Food Fight

In a nutshell: The Legislature passed a law to tax casinos on free meals they provide to their employees and their customers. The state has been collecting this tax since around 1981. But some casino companies have been fighting the tax all along and sued to stop it. And they won. So the government can’t collect this revenue any longer.

But Gov. Jim Gibbons announced yesterday that his office intends to continue the legal fight to keep this tax in place. “The governor believes the Legislature intended to tax these transactions, and as they have always been taxed in the past,” Ben Kieckhefer, the governor’s spokesman, told the Las Vegas Sun yesterday. “At a time when the state is struggling fiscally, it’s important to maximize the revenues we have.”

According to the Sun report, casino lobbyists consider this a tax increase. Kieckhefer disagrees. “It’s a tax that has been collected all along,” he said. “To call it a tax increase is political positioning.” And Carole Vilardo of the Nevada Taxpayers Association seconds that emotion: “To say that it was a new tax, or a tax increase, I have a problem with. It’s a game of semantics played too frequently.”

Let’s clear this up so there’s no misunderstanding.

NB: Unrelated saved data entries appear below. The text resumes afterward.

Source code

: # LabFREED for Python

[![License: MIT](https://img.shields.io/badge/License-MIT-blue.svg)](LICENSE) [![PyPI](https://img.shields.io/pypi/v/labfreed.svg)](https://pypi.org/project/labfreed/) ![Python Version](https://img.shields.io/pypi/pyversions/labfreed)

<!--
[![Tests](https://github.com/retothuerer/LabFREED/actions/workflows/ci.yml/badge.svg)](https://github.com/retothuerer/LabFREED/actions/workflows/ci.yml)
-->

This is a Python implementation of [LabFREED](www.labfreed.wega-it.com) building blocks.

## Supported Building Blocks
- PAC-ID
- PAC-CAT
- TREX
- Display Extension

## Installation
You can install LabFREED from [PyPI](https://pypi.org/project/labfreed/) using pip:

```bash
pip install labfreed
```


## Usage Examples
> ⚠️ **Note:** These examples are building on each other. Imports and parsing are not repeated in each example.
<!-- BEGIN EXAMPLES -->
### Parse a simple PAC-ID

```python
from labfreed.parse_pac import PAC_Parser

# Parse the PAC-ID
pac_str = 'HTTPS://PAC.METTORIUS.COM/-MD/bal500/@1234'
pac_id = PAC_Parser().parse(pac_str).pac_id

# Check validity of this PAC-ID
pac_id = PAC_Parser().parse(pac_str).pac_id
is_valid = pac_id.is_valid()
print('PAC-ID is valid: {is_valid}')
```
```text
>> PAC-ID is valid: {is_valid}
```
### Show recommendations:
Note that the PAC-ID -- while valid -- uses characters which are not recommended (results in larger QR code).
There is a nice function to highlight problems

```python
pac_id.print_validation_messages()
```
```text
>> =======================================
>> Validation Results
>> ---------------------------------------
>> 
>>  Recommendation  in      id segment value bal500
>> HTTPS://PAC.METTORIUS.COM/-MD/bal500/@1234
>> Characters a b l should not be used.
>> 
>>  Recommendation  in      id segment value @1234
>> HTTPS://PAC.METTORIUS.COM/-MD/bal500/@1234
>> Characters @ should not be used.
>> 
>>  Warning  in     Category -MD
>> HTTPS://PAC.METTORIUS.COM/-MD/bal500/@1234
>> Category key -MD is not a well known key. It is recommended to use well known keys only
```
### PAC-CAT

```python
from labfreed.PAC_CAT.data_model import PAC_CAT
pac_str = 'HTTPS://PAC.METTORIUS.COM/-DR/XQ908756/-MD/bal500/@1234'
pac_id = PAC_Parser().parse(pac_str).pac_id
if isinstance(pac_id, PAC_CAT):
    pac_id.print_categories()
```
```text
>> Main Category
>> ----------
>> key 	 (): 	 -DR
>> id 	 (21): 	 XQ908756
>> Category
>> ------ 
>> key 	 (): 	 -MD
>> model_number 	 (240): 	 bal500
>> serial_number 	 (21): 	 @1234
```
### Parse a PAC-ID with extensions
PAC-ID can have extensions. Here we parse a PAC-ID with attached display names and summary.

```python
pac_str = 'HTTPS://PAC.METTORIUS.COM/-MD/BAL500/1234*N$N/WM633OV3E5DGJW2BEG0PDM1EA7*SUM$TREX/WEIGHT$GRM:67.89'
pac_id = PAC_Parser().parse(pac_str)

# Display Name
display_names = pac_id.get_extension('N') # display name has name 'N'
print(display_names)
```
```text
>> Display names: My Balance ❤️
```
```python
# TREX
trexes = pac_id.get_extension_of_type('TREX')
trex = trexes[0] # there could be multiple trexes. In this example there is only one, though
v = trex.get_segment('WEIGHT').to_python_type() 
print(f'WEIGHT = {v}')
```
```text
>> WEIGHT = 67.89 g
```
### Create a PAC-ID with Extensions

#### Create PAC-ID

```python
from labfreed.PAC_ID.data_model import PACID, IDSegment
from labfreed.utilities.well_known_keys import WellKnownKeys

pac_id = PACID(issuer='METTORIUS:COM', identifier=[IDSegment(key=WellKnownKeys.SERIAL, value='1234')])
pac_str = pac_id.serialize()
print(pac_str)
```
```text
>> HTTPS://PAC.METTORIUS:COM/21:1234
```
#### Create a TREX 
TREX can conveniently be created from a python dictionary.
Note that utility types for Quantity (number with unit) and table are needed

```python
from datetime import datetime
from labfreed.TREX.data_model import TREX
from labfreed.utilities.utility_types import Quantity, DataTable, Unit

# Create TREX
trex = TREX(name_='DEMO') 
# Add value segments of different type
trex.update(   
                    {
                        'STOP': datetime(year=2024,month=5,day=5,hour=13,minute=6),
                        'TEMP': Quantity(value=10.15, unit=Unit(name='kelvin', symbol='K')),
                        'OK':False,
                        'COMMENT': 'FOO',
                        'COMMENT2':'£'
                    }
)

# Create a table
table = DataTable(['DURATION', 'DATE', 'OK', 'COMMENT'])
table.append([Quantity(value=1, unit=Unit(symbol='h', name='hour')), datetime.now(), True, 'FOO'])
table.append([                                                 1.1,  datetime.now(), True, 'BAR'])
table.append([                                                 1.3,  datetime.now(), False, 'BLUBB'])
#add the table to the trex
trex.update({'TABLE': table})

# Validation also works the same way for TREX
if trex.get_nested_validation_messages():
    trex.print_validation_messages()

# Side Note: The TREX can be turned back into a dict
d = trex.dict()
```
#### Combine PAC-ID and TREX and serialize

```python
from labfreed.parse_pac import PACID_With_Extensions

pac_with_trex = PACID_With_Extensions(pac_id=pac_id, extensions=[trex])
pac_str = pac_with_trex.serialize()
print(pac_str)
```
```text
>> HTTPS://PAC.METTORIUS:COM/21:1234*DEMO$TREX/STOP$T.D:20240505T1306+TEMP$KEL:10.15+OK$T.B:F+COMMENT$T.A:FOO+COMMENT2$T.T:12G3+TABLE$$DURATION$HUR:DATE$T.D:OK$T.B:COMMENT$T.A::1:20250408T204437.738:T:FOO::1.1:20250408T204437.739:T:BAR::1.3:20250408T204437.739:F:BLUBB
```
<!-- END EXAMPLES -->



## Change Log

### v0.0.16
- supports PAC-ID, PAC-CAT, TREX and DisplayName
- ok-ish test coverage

If the Governor wishes to continue legal arguments to maintain the existing tax, fine. Personally, I hope he loses; however, pursuing legal action to retain an existing tax is not a violation of the Taxpayer Protection Pledge. This is not “an effort to increase taxes.” It’s an effort to retain an existing tax.

However…

Once the legal arguments are exhausted, and if the courts continue to say the tax is illegal and can’t be collected, any FUTURE effort to RE-impose the tax once the courts have killed it WOULD be “an effort to increase taxes.” So the governor would then be obligated by the Taxpayer Protection Pledge to veto any such effort.

In any event, how in the heck can you justify taxing free food? You may as well tax the air we breathe.

Yikes! Better not give ‘em any ideas.

2 Responses to “Food Fight”

  1. How much money is it costing the taxpayers to fund this legal action? For a state that is in a budget crisis, it seems like the money spent fighting this could be better used somewhere else or placed in the empty “rainy day” fund.

  2. What if it is decided that the Courts ought to have no day in the argument, and that the Legislature intended for the tax to be in place? It seems to be me that we argue that the Courts are activists, and that they should stay out of the business of legislation, until they decide the way we like. I say the Nevada Supreme Court never ought to have entered into the debate to begin with. Let the Legislature be the judge, pardon the pun, of this debate. If they determine that the tax never ought to have been colltect, so be it. In the counter, if they determine that it was their intent — and who better to determine than the men and women who passed the legilsation to begin with — that the tax be collected, then so be it as well. It seems rather unfair, I think, to say that because of the decison of a court that there needs to be a tax-payer violation at all. I would argue that the violation would occur if the legislature determined that no tax ought to be have colleccted, but then when about trying to pass a tax anyway. What say you, Mr. Muth?